With The Official Splatter Movie Guide, McCarty (with a team of knowledgeable colleagues) set out to produce a reference book that would "give readers a broad view of the many different routes the genre has taken since its debut." The result is a collection of more than 400 reviews, encompassing the obviously splattery (e.g., the slasher films of the 1980s) as well as mainstream movies with significant splatter elements (e.g., Raiders of the Lost Ark). Each review gives basic cast and production information and a brief plot summary, with comments on notable gore sequences, as well as trivia and related credits. The films do not receive individual quality ratings, but the reviewers comment freely on their merits (or lack thereof) in an informal but literate style. There are also several dozen pages of unusual black-and-white stills and posters.
Readers should be aware that coverage of European movies is limited and of Asian ones nearly nonexistent. Despite this limitation, however, the Guide is an indispensable source for both aficionados and relative newcomers to the genre, ranging as it does from the classics to the obscurities. It's also just plain fun to read.
McCarty went on to produce the equally impressive Official Splatter Movie Guide, Volume II in 1992. --Mary V. Burke
This new book is a dream come true for splatter aficionados: a film-by-film guide to more than four hundred masterworks of blood and gore, arranged in a handy alphabetical format. 16 pages of photos.
John McCarty's Official Splatter Movie Guide: Hundreds More of the Grossest, Goriest, Most Outrageous Movies Ever Made (Official Splatter Movie Guide)
by John McCarty
from St. Martin's Press
In this followup to The Official Splatter Movie Guide of 1989, John McCarty and his dauntless team of splatter scholars have assembled another 400-odd reviews of the messiest movies ever made. As in the first volume, the films represent every manifestation of the splatter aesthetic, from the abjectly trashy (The Corpse Grinders) to the best of Hollywood (The Silence of the Lambs), including horror, sci-fi, action, thrillers, documentaries, and even a few comedies; McCarty's foreword includes some perceptive remarks on the genre-crossing properties of graphic gore. This volume also boasts some 24 pages of stills (not all of them well chosen) and arresting cover art. Once again, English-language movies predominate: European splatter is represented chiefly by the major Italian directors, and only one Asian entry appears.
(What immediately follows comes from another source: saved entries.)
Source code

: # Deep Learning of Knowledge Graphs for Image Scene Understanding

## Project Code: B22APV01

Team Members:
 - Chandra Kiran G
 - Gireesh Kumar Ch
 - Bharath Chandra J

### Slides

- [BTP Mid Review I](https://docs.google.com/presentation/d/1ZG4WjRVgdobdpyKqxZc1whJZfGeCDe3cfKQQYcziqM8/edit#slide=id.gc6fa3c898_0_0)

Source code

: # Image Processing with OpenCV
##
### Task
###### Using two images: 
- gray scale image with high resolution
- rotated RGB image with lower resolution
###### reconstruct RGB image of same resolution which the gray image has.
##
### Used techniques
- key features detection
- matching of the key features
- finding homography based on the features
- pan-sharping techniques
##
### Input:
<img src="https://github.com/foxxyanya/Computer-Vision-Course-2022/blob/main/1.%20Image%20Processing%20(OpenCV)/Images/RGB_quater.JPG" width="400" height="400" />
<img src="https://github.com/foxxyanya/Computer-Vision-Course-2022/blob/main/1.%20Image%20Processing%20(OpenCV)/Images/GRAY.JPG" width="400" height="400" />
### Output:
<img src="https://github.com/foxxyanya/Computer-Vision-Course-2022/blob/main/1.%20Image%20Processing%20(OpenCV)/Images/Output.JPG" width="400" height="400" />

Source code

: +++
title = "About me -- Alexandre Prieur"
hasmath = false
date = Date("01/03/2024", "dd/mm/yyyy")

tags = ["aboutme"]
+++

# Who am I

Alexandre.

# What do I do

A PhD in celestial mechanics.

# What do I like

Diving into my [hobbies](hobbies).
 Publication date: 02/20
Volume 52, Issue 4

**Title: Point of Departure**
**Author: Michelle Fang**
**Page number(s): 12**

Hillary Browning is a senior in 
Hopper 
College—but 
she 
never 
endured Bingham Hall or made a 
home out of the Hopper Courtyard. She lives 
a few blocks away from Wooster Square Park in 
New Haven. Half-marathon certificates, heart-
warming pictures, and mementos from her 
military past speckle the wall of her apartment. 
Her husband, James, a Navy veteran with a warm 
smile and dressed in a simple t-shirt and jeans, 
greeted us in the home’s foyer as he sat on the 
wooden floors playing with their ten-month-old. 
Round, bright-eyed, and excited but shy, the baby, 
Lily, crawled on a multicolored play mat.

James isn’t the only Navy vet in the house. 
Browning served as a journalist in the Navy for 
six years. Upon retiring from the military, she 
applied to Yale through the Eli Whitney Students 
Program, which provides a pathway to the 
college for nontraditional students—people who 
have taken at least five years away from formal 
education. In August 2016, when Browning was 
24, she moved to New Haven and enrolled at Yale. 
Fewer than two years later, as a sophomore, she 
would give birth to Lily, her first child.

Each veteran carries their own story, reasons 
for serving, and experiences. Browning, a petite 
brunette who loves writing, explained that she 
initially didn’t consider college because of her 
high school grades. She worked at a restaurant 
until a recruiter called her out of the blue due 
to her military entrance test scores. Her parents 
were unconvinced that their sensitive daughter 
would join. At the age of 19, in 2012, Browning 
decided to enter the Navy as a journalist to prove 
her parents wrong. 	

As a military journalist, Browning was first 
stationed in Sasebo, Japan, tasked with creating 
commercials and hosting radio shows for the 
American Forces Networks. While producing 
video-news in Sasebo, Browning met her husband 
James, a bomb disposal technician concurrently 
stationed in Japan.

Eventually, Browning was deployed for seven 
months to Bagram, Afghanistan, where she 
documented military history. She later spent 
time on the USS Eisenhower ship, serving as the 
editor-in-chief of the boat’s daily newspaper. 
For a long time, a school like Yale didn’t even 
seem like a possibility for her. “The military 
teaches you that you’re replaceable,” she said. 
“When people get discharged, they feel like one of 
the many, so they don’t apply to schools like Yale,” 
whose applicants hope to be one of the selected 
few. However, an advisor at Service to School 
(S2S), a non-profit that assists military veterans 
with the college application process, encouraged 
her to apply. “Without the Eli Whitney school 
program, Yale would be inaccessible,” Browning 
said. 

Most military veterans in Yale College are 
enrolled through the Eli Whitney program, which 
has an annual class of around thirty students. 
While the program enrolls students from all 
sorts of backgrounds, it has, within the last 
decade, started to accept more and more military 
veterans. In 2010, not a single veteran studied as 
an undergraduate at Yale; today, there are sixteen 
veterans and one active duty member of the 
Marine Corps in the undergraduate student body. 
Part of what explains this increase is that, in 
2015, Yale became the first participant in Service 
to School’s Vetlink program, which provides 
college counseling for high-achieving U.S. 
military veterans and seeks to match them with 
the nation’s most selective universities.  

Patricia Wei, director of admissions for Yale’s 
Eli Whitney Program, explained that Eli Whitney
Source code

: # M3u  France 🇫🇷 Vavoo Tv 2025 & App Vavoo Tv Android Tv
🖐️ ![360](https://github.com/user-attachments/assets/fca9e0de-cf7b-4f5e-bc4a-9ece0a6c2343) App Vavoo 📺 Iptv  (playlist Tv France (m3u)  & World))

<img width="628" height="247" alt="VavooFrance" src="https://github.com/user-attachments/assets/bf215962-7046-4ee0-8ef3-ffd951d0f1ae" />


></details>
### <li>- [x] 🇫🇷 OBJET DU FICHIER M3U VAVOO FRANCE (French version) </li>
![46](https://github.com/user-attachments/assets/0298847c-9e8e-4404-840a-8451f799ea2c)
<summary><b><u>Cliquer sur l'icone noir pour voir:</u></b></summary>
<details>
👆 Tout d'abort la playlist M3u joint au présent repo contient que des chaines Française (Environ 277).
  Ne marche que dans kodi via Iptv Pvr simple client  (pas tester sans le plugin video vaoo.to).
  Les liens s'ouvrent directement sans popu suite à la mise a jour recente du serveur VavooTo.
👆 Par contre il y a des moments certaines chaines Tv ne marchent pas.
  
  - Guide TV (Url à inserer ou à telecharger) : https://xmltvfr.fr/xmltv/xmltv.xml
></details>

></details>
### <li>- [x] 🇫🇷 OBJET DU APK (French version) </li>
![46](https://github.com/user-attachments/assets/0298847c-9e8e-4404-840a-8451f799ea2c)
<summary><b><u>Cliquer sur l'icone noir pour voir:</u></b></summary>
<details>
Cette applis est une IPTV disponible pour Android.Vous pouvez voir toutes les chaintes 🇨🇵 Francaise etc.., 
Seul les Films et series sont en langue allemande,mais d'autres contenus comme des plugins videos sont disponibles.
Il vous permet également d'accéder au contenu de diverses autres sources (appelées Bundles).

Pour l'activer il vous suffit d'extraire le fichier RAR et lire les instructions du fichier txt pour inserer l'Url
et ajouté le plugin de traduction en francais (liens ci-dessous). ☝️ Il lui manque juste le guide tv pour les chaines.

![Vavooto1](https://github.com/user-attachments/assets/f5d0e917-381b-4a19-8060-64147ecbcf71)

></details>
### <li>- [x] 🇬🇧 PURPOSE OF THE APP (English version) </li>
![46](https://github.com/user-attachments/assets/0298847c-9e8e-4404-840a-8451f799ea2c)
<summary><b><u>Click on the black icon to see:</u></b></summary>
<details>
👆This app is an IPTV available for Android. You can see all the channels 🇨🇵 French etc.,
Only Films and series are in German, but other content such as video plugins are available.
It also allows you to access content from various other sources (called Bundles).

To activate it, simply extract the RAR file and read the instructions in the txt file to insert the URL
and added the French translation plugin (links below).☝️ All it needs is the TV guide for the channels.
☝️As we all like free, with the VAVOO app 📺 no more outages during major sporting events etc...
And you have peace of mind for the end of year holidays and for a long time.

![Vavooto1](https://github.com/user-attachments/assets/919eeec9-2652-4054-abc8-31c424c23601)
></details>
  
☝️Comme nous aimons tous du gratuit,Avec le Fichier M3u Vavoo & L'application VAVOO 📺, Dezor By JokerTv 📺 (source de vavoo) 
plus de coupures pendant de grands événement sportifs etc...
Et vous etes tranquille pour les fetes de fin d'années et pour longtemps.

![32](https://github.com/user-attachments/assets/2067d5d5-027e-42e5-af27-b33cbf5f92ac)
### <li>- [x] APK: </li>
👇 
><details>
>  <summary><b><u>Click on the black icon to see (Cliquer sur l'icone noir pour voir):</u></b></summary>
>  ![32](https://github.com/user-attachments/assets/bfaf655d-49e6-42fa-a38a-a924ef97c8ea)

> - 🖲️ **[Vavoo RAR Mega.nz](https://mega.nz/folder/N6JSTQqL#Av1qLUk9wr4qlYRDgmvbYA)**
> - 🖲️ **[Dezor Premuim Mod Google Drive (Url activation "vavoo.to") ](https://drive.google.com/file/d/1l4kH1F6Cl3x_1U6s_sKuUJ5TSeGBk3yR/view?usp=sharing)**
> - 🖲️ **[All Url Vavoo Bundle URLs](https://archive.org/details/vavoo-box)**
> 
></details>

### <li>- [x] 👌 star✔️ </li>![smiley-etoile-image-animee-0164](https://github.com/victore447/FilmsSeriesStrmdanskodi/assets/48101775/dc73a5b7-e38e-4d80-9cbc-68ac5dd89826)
This volume improves on its predecessor in a couple of ways. First, there are several appendices, including an index of directors and one called "Carnographic Pleasures," which groups films in categories such as "Simply Putrid," "Yuppies Get Slaughtered," and "You Think Your Family's Dysfunctional?"--a valuable aid in planning video theme evenings. Also, the reviews themselves are more extensive; the writers clearly decided to indulge themselves this time, and their remarks often have decidedly more entertainment value than the films. This is not to say that the book exists primarily as an excuse to lambaste cheesy movies, but McCarty and company do not spare the vitriol when it's called for.
Informative, intelligent, and amusing, this volume and its companion make a valuable resource for any viewer with a taste for the grisly. --Mary V. Burke
The man who coined the term "splatter movie" separates the anemic from the ebullient in this all-new volume presenting hundreds of the goriest, grossest, and most outrageous films ever made. Includes summaries and commentaries on recent films as well as some which were overlooked in Volume I. Essential reading for film buffs, gorehounds, and concerned parents everywhere. 24 pages of black-and-white photographs.
The Modern Horror Film
John McCarty has selected fifty outstanding examples of the modern horror film. Film buffs will relive the terrors they enjoyed on the screen! Each of the fifty films is documented with casts, credits, production notes and reviews.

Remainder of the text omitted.